> [WHAT TO DO]: Look below for the line that contains "Minimalistic IPTV application, basically" and the line that contains "## Scheme:<br/>", then restate both of them and every line in between, exactly. No picture goes in the copy.

> [MATERIALS PROVIDED]:
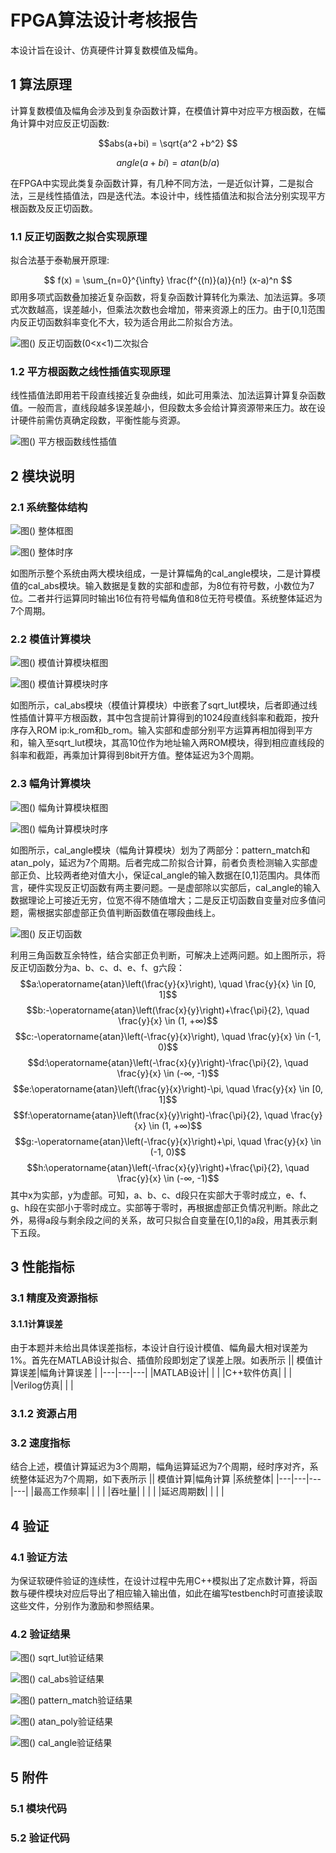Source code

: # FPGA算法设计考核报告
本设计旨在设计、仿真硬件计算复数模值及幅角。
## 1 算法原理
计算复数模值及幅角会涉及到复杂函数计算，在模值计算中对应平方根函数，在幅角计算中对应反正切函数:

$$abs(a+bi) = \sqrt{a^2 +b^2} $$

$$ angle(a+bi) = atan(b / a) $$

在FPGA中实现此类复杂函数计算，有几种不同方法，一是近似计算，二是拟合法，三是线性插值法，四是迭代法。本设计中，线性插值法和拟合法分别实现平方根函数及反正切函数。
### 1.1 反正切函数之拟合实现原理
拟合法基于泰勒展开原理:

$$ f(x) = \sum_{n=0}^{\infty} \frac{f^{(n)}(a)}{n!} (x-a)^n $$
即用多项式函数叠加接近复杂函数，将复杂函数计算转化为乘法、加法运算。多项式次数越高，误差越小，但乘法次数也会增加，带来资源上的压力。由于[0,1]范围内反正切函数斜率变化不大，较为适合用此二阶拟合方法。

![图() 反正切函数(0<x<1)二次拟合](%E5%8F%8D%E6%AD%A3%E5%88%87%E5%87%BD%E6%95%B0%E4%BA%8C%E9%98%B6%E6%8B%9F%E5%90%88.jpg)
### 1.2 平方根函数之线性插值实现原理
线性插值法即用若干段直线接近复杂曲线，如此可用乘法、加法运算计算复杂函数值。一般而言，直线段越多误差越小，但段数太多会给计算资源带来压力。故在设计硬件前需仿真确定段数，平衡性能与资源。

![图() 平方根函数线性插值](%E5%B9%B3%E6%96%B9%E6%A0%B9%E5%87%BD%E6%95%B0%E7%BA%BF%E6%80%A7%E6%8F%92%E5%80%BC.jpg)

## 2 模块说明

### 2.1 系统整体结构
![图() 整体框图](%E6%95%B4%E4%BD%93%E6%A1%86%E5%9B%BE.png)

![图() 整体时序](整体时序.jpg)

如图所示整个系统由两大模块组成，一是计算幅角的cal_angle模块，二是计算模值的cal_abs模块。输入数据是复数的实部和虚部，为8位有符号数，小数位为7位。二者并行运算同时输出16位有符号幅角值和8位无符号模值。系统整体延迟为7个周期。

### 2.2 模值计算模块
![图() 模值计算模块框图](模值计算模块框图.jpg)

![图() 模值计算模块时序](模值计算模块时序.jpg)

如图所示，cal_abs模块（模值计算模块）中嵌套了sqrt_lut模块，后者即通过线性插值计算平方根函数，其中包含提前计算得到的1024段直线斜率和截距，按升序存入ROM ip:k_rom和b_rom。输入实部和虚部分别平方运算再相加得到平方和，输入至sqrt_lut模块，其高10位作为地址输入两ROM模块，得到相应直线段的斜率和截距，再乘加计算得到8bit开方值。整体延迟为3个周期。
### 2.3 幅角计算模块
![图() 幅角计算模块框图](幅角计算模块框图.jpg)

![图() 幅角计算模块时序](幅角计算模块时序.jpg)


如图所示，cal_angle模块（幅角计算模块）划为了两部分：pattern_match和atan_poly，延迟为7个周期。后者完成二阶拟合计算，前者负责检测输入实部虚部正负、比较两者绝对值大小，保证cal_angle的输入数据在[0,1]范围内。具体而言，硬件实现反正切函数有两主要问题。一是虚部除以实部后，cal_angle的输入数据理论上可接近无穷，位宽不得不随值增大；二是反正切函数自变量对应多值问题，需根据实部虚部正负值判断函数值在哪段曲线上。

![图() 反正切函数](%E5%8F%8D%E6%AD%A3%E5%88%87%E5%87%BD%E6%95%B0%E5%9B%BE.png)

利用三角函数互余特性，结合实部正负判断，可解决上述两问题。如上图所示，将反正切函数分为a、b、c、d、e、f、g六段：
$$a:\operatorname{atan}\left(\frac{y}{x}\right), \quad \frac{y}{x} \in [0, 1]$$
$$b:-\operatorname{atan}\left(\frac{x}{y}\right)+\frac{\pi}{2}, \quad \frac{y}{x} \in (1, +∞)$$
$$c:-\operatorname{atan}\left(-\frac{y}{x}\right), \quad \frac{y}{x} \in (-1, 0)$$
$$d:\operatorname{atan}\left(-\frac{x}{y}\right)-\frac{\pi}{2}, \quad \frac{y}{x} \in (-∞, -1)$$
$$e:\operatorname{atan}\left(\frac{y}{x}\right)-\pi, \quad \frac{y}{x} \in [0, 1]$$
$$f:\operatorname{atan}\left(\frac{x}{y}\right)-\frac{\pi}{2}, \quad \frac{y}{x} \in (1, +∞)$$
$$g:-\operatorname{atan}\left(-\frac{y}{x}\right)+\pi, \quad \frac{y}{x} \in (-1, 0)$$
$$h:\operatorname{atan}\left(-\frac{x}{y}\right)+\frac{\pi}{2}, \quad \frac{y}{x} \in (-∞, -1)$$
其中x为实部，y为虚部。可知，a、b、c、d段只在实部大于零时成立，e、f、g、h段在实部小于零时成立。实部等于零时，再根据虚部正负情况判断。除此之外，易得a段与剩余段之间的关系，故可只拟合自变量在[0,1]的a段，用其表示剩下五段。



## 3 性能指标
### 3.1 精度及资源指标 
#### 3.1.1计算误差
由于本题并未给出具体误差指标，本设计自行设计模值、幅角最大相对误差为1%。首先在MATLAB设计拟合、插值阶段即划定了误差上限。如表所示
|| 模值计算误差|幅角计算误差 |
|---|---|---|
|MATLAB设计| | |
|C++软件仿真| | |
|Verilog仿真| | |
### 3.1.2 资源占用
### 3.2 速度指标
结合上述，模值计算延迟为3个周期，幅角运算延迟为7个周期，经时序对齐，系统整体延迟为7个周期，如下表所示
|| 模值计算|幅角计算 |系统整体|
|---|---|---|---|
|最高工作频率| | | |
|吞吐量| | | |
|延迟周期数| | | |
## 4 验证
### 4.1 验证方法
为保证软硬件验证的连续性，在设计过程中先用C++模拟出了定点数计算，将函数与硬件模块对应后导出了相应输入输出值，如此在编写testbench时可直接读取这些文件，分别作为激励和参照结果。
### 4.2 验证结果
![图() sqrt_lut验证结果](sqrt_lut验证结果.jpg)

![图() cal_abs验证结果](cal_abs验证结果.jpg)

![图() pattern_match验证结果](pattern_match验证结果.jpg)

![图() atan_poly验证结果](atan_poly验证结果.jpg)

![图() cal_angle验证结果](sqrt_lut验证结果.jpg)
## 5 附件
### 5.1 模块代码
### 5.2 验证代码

---

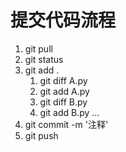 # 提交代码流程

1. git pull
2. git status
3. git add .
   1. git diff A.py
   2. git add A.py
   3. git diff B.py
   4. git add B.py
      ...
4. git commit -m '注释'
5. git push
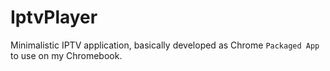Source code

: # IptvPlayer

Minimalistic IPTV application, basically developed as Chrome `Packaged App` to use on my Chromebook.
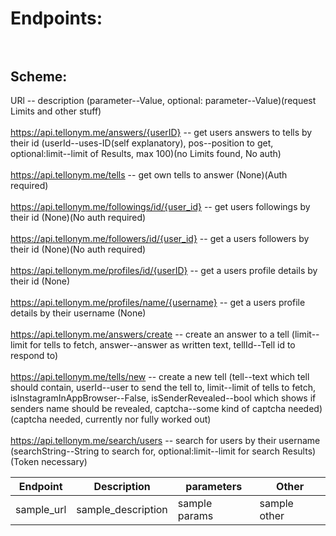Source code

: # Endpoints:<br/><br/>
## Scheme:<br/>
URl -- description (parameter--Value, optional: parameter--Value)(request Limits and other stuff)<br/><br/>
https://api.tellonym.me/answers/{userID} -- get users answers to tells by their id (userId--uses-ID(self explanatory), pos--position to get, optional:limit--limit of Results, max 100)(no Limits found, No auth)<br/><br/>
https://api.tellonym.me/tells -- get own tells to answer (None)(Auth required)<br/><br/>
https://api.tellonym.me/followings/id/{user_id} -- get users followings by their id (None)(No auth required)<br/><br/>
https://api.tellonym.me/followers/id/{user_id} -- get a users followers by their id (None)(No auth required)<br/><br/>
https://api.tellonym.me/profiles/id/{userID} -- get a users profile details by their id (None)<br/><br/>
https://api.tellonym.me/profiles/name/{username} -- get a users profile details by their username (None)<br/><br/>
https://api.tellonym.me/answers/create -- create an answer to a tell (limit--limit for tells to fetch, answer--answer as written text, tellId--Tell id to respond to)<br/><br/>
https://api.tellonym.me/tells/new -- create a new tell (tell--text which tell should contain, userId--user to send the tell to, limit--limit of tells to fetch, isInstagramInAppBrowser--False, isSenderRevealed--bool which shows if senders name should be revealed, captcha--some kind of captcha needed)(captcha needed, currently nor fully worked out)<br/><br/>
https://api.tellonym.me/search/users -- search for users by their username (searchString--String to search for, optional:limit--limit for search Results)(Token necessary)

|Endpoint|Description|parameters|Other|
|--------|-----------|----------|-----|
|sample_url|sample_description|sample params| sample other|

> [SOLUTION FOR THIS PROBLEM]:
Minimalistic IPTV application, basically developed as Chrome `Packaged App` to use on my Chromebook.
Source code

: # Endpoints:<br/><br/>
## Scheme:<br/>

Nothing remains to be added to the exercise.